The Moisant Aviation School was a school in the early days of aviation founded by Alfred Moisant at Hempstead, Long Island, New York. Alfred and his brother John Bevins Moisant formed the Moisant International Aviators, a flying circus which toured the United States, Mexico and El Salvador. John had learned to fly in France with Louis Bleriot but died in 1910 in an accident. The school had six Bleriot monoplanes equipped with 50 horse power Gnome motors.

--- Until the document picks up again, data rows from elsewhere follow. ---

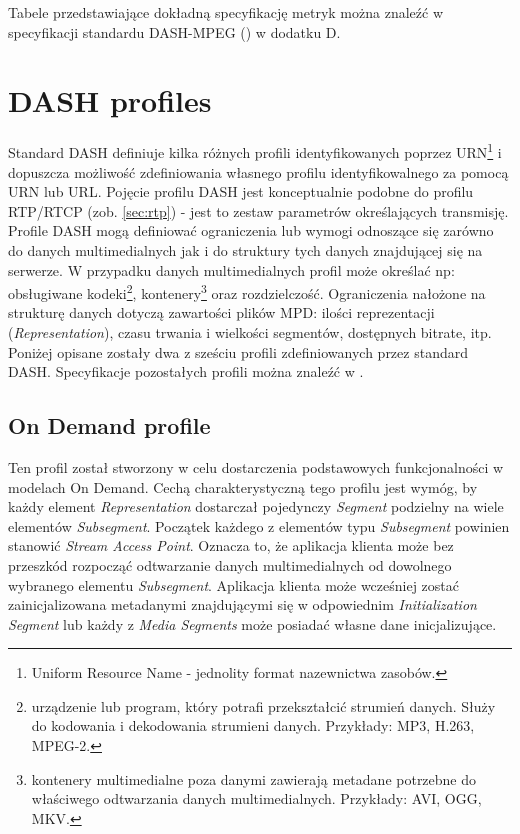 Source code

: Tabele przedstawiające dokładną specyfikację metryk można znaleźć w specyfikacji standardu DASH-MPEG (\cite{ISO-IEC-DASH}) w dodatku D.

\section{DASH profiles}
\label{sec:profile}

Standard DASH definiuje kilka różnych profili identyfikowanych poprzez URN\footnote{Uniform Resource Name - jednolity format nazewnictwa zasobów.} i dopuszcza możliwość zdefiniowania własnego profilu identyfikowalnego za pomocą URN lub URL. Pojęcie profilu DASH jest konceptualnie podobne do profilu RTP/RTCP (zob. \ref{sec:rtp}) - jest to zestaw parametrów określających transmisję. Profile DASH mogą definiować ograniczenia lub wymogi odnoszące się zarówno do danych multimedialnych jak i do struktury tych danych znajdującej się na serwerze. W przypadku danych multimedialnych profil może określać np: obsługiwane kodeki\footnote{urządzenie lub program, który potrafi przekształcić strumień danych. Służy do kodowania i dekodowania strumieni danych. Przykłady: MP3, H.263, MPEG-2.}, kontenery\footnote{kontenery multimedialne poza danymi zawierają metadane potrzebne do właściwego odtwarzania danych multimedialnych. Przykłady: AVI, OGG, MKV.} oraz rozdzielczość. Ograniczenia nałożone na strukturę danych dotyczą zawartości plików MPD: ilości reprezentacji (\textit{Representation}), czasu trwania i wielkości segmentów, dostępnych bitrate, itp. Poniżej opisane zostały dwa z sześciu profili zdefiniowanych przez standard DASH. Specyfikacje pozostałych profili można znaleźć w \cite{ISO-IEC-DASH}.

\subsection{On Demand profile}

Ten profil został stworzony w celu dostarczenia podstawowych funkcjonalności w modelach On Demand. Cechą charakterystyczną tego profilu jest wymóg, by każdy element \textit{Representation} dostarczał pojedynczy \textit{Segment} podzielny na wiele elementów \textit{Subsegment}. Początek każdego z elementów typu \textit{Subsegment} powinien stanowić \textit{Stream Access Point}. Oznacza to, że aplikacja klienta może bez przeszkód rozpocząć odtwarzanie danych multimedialnych od dowolnego wybranego elementu \textit{Subsegment}. Aplikacja klienta może wcześniej zostać zainicjalizowana metadanymi znajdującymi się w odpowiednim \textit{Initialization Segment} lub każdy z \textit{Media Segments} może posiadać własne dane inicjalizujące.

Many early aviators learned to fly or perfected their skills at this school, among them Harriet Quimby first American pilot, Matilde E. Moisant, John's and Alfred's sister and the second woman to obtain a pilot's license in the United States, the Aldasoro brothers Juan Pablo and Eduardo, two Mexican pilots who had started to fly gliders in 1909, Dante Nannini Sandoval, first Guatemalan Pilot, and Bernetta Adams Miller, the fifth licensed woman pilot in the U.S.  Under the auspices of the school, Bernetta Miller demonstrated the Moisant/Bleriot monoplane to the U.S. Army in October, 1912, and subsequently made an unsuccessful attempt on the women's altitude record.

An instructor at the school, Albert Jewell disappeared on 13 October 1913 on flight from the Hempstead airfield to Oakwood, Staten Island, NY to take part in an air race; he is assumed to have come down at sea off the south shore of Long Island.